Virginia may need to enact more food safety requirements at the state level in response to cutbacks and deregulation efforts by the Trump administration, two legislators and several advocates said at a recent forum.
“We have historically, in my opinion, not done the kind of oversight we need to do. We’ve let the federal government do most of it,” Del. Mark Sickles (D-17) said during the press event on May 28.
Sickles, who chairs the Virginia General Assembly’s House Committee on Health and Human Services and represents the Franconia and Huntington areas in Fairfax County, was joined by state Sen. Ghazala Hashmi (D-15), chair of the Senate Committee on Education and Health.
Hashmi, who represents a district in the Richmond area, agreed that the state government needs to step in for federal agencies to ensure food safety. She called on state leaders to “examine our Code, our regulations, our guidelines and see where gaps exist.”
Hashmi, who is running for the Democratic nomination for lieutenant governor, said the Trump administration is making “draconian” cuts to food safety programs and personnel.

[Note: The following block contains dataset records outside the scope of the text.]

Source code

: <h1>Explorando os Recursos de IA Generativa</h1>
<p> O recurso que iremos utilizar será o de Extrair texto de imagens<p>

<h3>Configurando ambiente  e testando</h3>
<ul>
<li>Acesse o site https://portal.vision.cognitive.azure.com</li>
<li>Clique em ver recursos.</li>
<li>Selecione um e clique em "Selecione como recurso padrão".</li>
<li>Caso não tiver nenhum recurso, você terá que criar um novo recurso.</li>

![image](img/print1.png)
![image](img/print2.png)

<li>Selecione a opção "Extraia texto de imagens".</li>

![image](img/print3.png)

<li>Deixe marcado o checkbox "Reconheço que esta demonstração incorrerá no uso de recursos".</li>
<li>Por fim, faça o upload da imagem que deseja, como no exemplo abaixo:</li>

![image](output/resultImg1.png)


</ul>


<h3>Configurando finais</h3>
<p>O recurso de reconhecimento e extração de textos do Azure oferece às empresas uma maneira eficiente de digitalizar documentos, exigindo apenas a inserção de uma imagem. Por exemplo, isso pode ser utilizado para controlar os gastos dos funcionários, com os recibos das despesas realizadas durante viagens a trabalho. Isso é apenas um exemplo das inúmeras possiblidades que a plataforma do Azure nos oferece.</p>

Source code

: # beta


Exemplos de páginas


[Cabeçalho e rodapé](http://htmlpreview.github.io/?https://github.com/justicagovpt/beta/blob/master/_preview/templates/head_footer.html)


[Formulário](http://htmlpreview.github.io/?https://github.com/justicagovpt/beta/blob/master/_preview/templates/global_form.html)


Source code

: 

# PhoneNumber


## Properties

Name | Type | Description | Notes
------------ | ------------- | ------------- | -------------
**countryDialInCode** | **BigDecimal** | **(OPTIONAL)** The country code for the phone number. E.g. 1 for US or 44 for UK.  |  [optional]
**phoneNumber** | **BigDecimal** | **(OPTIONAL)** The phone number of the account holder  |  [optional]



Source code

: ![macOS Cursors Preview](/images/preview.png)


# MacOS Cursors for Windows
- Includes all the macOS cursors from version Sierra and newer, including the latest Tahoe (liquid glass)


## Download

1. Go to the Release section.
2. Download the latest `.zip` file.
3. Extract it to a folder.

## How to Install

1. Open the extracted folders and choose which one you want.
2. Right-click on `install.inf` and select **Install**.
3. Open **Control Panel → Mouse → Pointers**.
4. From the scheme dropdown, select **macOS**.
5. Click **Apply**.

“They’re about letting bad actors get away with recklessly handling food and making us sick,” she said. “It is not just careless, it is in fact criminal.”
The Trump administration has implemented worker and program cuts at the Food and Drug Administration (FDA), U.S. Department of Agriculture (USDA) and the Centers for Disease Control and Prevention (CDC) — moves that public health and food safety experts say will undermine the government’s ability to prevent, raise awareness of and address foodborne illnesses.
More reductions are proposed in the fiscal year 2026 federal budget currently moving through Congress. A draft of the budget proposed shifting the responsibility — and costs — for food safety inspections to states.
Sarah Sorscher of the Center for Science in the Public Interest decried the Trump administration’s efforts as “twisted and backward.”
“The good news? This damage is still reversible,” said Sorscher, calling on legislators at the state and federal levels to push back.
The General Assembly may not have the chance to tackle the issue until it reconvenes in January 2026, but a planned September 2025 session, focused mainly on budget issues, may give state lawmakers an opportunity to explore potential actions.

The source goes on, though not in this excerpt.